La compagnie aérienne irlandaise à bas prix Ryanair a lancé jeudi une offre d'achat hostile de 1,481 milliard d'euros sur sa compatriote Aer Lingus, une offensive surprise moins d'une semaine après l'entrée en Bourse de cette dernière.

La compagnie aérienne irlandaise à bas prix Ryanair a lancé jeudi une offre d'achat hostile de 1,481 milliard d'euros sur sa compatriote Aer Lingus, une offensive surprise moins d'une semaine après l'entrée en Bourse de cette dernière.

Ryanair a acquis 16% de la compagnie au trèfle sur le marché et proposé de racheter le reste à 2,80 euros par action, soit une prime de 27% par rapport à son prix d'introduction il y a quelques jours.

Cette offre a fait s'envoler le cours du titre Aer Lingus, qui gagnait plus de 15% en fin de séance à 2,90 euros à la Bourse de Dublin, tandis que Ryanair cédait 0,80% à 8,63 euros.

Aer Lingus a rejeté l'offre de Ryanair, en la jugeant "opportuniste", insuffisante et risquée en matière de concurrence.

Le directeur général de Ryanair, Michael O'Leary, a estimé au contraire que son offre représentait pour l'Irlande "une occasion unique de former un groupe aérien fort". Il a assuré que les deux compagnies continueraient à opérer séparément et à se faire concurrence sur les routes qu'elles ont en commun, soit actuellement 17 sur un total de 500.

"Si Ryanair devait racheter Aer Lingus, je crois que la Commission européenne y regarderait de près", a cependant déclaré Sean O'Neachtain, député européen et membre de la Commission des Transports du Parlement de Strasbourg.

Un avis partagé par la banque ABN Amro, qui a calculé que la nouvelle compagnie détiendrait 78% du marché irlandais, et jugé que le montage proposé pourrait être très difficilement accepté en Irlande, au Royaume-Uni et dans le reste de l'Union européenne.

Le gouvernement irlandais a fraîchement accueilli la proposition également.

Le Premier ministre, Bertie Ahern, a réaffirmé devant le parlement que le gouvernement ne vendrait pas sa part dans Aer Lingus, actuellement de 28,3%, et qu'il restait "fermement attaché à la concurrence sur le marché aérien".

Les syndicats, inquiets de voir les conditions de travail très décriées de Ryanair s'étendre à Aer Lingus, étaient furieux.

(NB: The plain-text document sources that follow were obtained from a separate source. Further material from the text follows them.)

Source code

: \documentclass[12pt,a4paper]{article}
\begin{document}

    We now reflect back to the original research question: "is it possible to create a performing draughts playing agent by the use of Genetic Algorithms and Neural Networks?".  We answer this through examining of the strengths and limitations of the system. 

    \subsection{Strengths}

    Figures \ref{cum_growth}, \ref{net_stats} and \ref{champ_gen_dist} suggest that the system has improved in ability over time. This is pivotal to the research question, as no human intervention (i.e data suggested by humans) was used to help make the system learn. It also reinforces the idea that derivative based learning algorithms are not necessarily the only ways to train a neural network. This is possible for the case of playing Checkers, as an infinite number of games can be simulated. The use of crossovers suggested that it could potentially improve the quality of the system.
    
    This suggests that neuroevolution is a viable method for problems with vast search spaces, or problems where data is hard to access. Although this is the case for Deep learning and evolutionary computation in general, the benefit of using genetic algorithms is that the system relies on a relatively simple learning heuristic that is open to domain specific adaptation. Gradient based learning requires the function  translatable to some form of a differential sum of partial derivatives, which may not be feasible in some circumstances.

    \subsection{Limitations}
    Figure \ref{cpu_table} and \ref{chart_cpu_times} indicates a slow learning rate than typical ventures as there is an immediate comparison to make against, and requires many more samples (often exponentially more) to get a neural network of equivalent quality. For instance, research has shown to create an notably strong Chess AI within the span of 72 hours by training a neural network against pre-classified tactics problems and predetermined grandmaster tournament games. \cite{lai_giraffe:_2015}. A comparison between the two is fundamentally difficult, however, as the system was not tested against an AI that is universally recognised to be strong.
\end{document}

Jack O'Connor, président de la plus grosse centrale syndicale irlandaise, la Sitpu, a estimé que "tout cela était la conséquence de la décision insensée de privatiser Aer Lingus".

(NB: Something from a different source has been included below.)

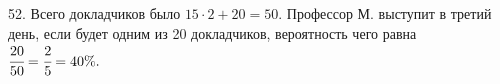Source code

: 52. Всего докладчиков было $15\cdot2+20=50.$ Профессор М. выступит в третий день, если будет одним из 20 докладчиков, вероятность чего равна $\cfrac{20}{50}=\cfrac{2}{5}=40\%.$\\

Il a estimé aussi qu'une des motivations de Ryanair était d'acquérir les précieux créneaux horaires d'Aer Lingus à l'aéroport londonien d'Heathrow.

Le gouvernement irlandais a cependant indiqué cette semaine qu'en tant qu'actionnaire à plus de 25%, il aurait les moyens de s'opposer à toute cession de créneau qui créerait un intervalle de plus de 90 minutes entre les vols d'Aer Lingus.

L'audace de l'offre a cependant été saluée jeudi, tandis qu'un porte-parole de Ryanair soulignait "que ce n'est pas fréquent qu'une low-cost rachète une compagnie nationale, en général c'est le contraire".

Andrew Fitchie, de la maison de courtage Collins Stewart, qualifiait le pari de "coup de maître". "L'Irlande fait un peu bande à part en Europe actuellement en ayant deux grosses compagnies", a-t-il dit.

Hormis leur nationalité commune, et le fait qu'en raison de difficultés financières, Aer Lingus a adopté elle aussi ces dernières années un profil de low-cost, les deux compagnies sont très différentes.

Avec un chiffre d'affaire de 1,69 milliard d'euros sur son dernier exercice, et plus de 33 millions de passagers en 2005, Ryanair multiplie les ouvertures de lignes court et moyen-courriers en Europe, voire en Afrique du Nord.

Aer Lingus (883 millions d'euros de chiffre d'affaires et 8 millions de passagers en 2005), n'a que 78 routes, mais fait déjà du long-courrier vers les Etats-Unis et Dubaï, ce qui serait totalement nouveau pour Ryanair en cas de fusion.